Nearly 400,000 sockeye returned to the Columbia River in 2010, more than in any other year since counting began in the late 1930s when Bonneville Dam was built. Sockeye surprised the region again in 2012 when more than 500,000 fish flooded back to the Columbia. The boom generated wide speculation about the factors at play.
To unravel the likely causes, NOAA researchers looked for relationships between sockeye returns over more than 25 years and 19 different factors that affect conditions in the river and ocean, including river flow, temperatures, and the spill of water past dams. In the ocean they examined factors including the upwelling of cold, nutrient-rich seawater and the large-scale Pacific Decadal Oscillation, a marine climate pattern known to drive ocean conditions and affect salmon.

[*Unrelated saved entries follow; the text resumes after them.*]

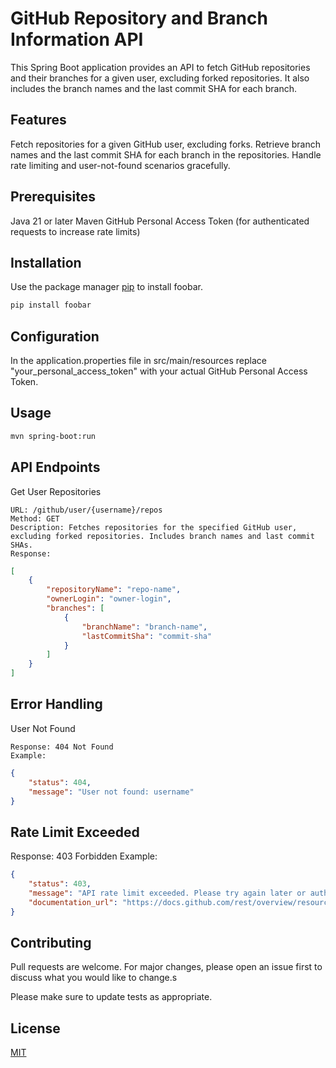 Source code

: # GitHub Repository and Branch Information API

This Spring Boot application provides an API to fetch GitHub repositories and their branches for a given user, excluding forked repositories. It also includes the branch names and the last commit SHA for each branch.

## Features

Fetch repositories for a given GitHub user, excluding forks.
Retrieve branch names and the last commit SHA for each branch in the repositories.
Handle rate limiting and user-not-found scenarios gracefully.

## Prerequisites

Java 21 or later
Maven
GitHub Personal Access Token (for authenticated requests to increase rate limits)

## Installation

Use the package manager [pip](https://pip.pypa.io/en/stable/) to install foobar.

```bash
pip install foobar

```

## Configuration

In the application.properties file in src/main/resources replace "your_personal_access_token" with your actual GitHub Personal Access Token.

## Usage

```bash
mvn spring-boot:run
```

## API Endpoints

Get User Repositories

    URL: /github/user/{username}/repos
    Method: GET
    Description: Fetches repositories for the specified GitHub user, excluding forked repositories. Includes branch names and last commit SHAs.
    Response:
```json
[
    {
        "repositoryName": "repo-name",
        "ownerLogin": "owner-login",
        "branches": [
            {
                "branchName": "branch-name",
                "lastCommitSha": "commit-sha"
            }
        ]
    }
]

```

## Error Handling

User Not Found

    Response: 404 Not Found
    Example:
```json
{
    "status": 404,
    "message": "User not found: username"
}

```

## Rate Limit Exceeded
Response: 403 Forbidden
Example:
```json
{
    "status": 403,
    "message": "API rate limit exceeded. Please try again later or authenticate for a higher rate limit.",
    "documentation_url": "https://docs.github.com/rest/overview/resources-in-the-rest-api#rate-limiting"
}
```
## Contributing

Pull requests are welcome. For major changes, please open an issue first
to discuss what you would like to change.s

Please make sure to update tests as appropriate.

## License

[MIT](https://choosealicense.com/licenses/mit/)
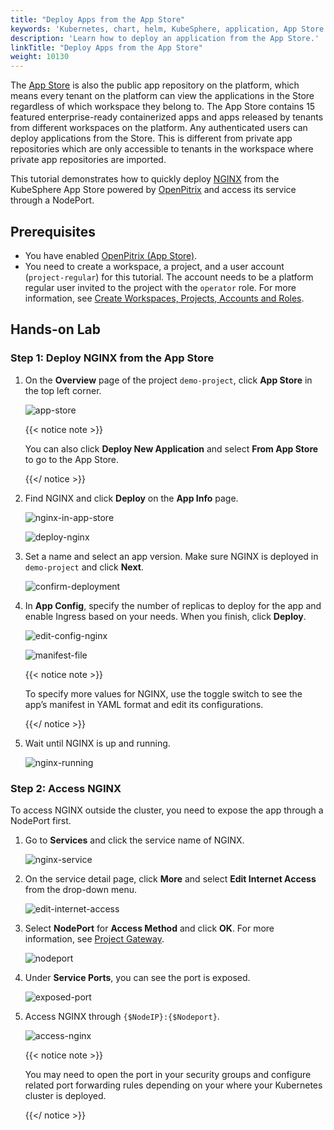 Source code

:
 ```yaml
---
title: "Deploy Apps from the App Store"
keywords: 'Kubernetes, chart, helm, KubeSphere, application, App Store'
description: 'Learn how to deploy an application from the App Store.'
linkTitle: "Deploy Apps from the App Store"
weight: 10130
---
```


The [App Store](../../../application-store/) is also the public app repository on the platform, which means every tenant on the platform can view the applications in the Store regardless of which workspace they belong to. The App Store contains 15 featured enterprise-ready containerized apps and apps released by tenants from different workspaces on the platform. Any authenticated users can deploy applications from the Store. This is different from private app repositories which are only accessible to tenants in the workspace where private app repositories are imported.

This tutorial demonstrates how to quickly deploy [NGINX](https://www.nginx.com/) from the KubeSphere App Store powered by [OpenPitrix](https://github.com/openpitrix/openpitrix) and access its service through a NodePort.

## Prerequisites

- You have enabled [OpenPitrix (App Store)](../../../pluggable-components/app-store/).
- You need to create a workspace, a project, and a user account (`project-regular`) for this tutorial. The account needs to be a platform regular user invited to the project with the `operator` role. For more information, see [Create Workspaces, Projects, Accounts and Roles](../../../quick-start/create-workspace-and-project/).

## Hands-on Lab

### Step 1: Deploy NGINX from the App Store

1. On the **Overview** page of the project `demo-project`, click **App Store** in the top left corner.

   ![app-store](/images/docs/project-user-guide/applications/deploy-apps-from-app-store/app-store.jpg)

   {{< notice note >}}

   You can also click **Deploy New Application** and select **From App Store** to go to the App Store.

   {{</ notice >}} 

2. Find NGINX and click **Deploy** on the **App Info** page.

   ![nginx-in-app-store](/images/docs/project-user-guide/applications/deploy-apps-from-app-store/nginx-in-app-store.jpg)

   ![deploy-nginx](/images/docs/project-user-guide/applications/deploy-apps-from-app-store/deploy-nginx.jpg)

3. Set a name and select an app version. Make sure NGINX is deployed in `demo-project` and click **Next**.

   ![confirm-deployment](/images/docs/project-user-guide/applications/deploy-apps-from-app-store/confirm-deployment.jpg)

4. In **App Config**, specify the number of replicas to deploy for the app and enable Ingress based on your needs. When you finish, click **Deploy**.

   ![edit-config-nginx](/images/docs/project-user-guide/applications/deploy-apps-from-app-store/edit-config-nginx.jpg)

   ![manifest-file](/images/docs/project-user-guide/applications/deploy-apps-from-app-store/manifest-file.jpg)

   {{< notice note >}}

   To specify more values for NGINX, use the toggle switch to see the app’s manifest in YAML format and edit its configurations. 

   {{</ notice >}}

5. Wait until NGINX is up and running.

   ![nginx-running](/images/docs/project-user-guide/applications/deploy-apps-from-app-store/nginx-running.jpg)

### Step 2: Access NGINX

To access NGINX outside the cluster, you need to expose the app through a NodePort first.

1. Go to **Services** and click the service name of NGINX.

   ![nginx-service](/images/docs/project-user-guide/applications/deploy-apps-from-app-store/nginx-service.jpg)

2. On the service detail page, click **More** and select **Edit Internet Access** from the drop-down menu.

   ![edit-internet-access](/images/docs/project-user-guide/applications/deploy-apps-from-app-store/edit-internet-access.jpg)

3. Select **NodePort** for **Access Method** and click **OK**. For more information, see [Project Gateway](../../../project-administration/project-gateway/).

   ![nodeport](/images/docs/project-user-guide/applications/deploy-apps-from-app-store/nodeport.jpg)

4. Under **Service Ports**, you can see the port is exposed.

   ![exposed-port](/images/docs/project-user-guide/applications/deploy-apps-from-app-store/exposed-port.jpg)

5. Access NGINX through `{$NodeIP}:{$Nodeport}`.

   ![access-nginx](/images/docs/project-user-guide/applications/deploy-apps-from-app-store/access-nginx.jpg)

   {{< notice note >}}

   You may need to open the port in your security groups and configure related port forwarding rules depending on your where your Kubernetes cluster is deployed.

   {{</ notice >}}  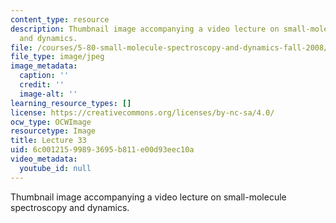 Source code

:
 ```yaml
---
content_type: resource
description: Thumbnail image accompanying a video lecture on small-molecule spectroscopy
  and dynamics.
file: /courses/5-80-small-molecule-spectroscopy-and-dynamics-fall-2008/6c00121599893695b811e00d93eec10a_mit5_80f08lec33_th.jpg
file_type: image/jpeg
image_metadata:
  caption: ''
  credit: ''
  image-alt: ''
learning_resource_types: []
license: https://creativecommons.org/licenses/by-nc-sa/4.0/
ocw_type: OCWImage
resourcetype: Image
title: Lecture 33
uid: 6c001215-9989-3695-b811-e00d93eec10a
video_metadata:
  youtube_id: null
---
```

Thumbnail image accompanying a video lecture on small-molecule spectroscopy and dynamics. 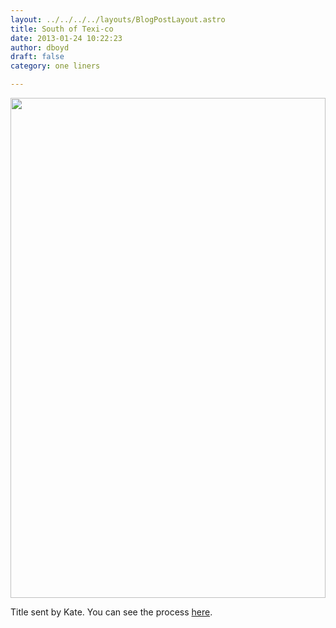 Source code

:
 ```yaml
---
layout: ../../../../layouts/BlogPostLayout.astro
title: South of Texi-co
date: 2013-01-24 10:22:23
author: dboyd
draft: false
category: one liners

---
```


<img
    srcset="https://img.danaboyd.com/images/2013/01/texico_720.avif 720w, https://img.danaboyd.com/images/2013/01/texico_480.avif 480w"
    sizes="(max-width: 720px) 100vw, (max-width: 480px) 100vw"
    src="https://img.danaboyd.com/images/2013/01/texico.jpg"
    alt=""
    style="width: clamp(0px, 100%, 800px); height: auto;"
/>

Title sent by Kate. You can see the process <a href="https://danaboyd.com/south-of-texi-co/">here</a>.
<!-- TODO fix link -->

They found the factors with by far the greatest influence on sockeye returns were the April upwelling and the Pacific Northwest Index, a regional climate indicator developed about 20 years ago to assess factors affecting oyster growth. Although the Index is based on terrestrial measurements such as snowpack, it reflects ocean temperatures and wind patterns circulation, Williams said.
"These things producing terrestrial conditions are the things occurring right off the coast, and the things happening right off the coast are the same ones affecting sockeye," he said.
It was still not clear exactly what conditions at sea affected sockeye most. But the resulting strong returns benefited the majority of Columbia River sockeye that return to Lake Wenatchee and Lake Osyoos on the upper Columbia and the far fewer and endangered Snake River sockeye that return to mountain lakes in Central Idaho.
"Something to do with the ocean was definitely driving these returns, and we saw its influence in both in the Snake and the Columbia," said Rich Zabel, director of the Fish Ecology Division at the Science Center and a coauthor of the study.
The ocean influences were so strong when juvenile sockeye entered the ocean in 2008 that 23.5 percent of the fish eventually returned as adults, a very high return rate. Conditions in the river when the young fish migrated toward the ocean showed very little influence by comparison, the study found.
"We got a huge return from not that many juveniles going out, which really tells you that the ocean is very important," Williams said.
The study did find a positive trend of increasing survival of juvenile sockeye in the Columbia River above McNary Dam, suggesting that efforts in the United States and British Columbia to improve habitat and dam passage are paying off by helping more young sockeye migrate safely downriver. And the more juvenile sockeye that reach the ocean, the more that benefit when conditions there are good.
"Some freshwater factors may be relevant, but the dominant factor clearly seemed to be the ocean," Zabel said. "That doesn’t mean that freshwater isn’t important, but it does suggest that the results are really dependent on what’s happening in the ocean."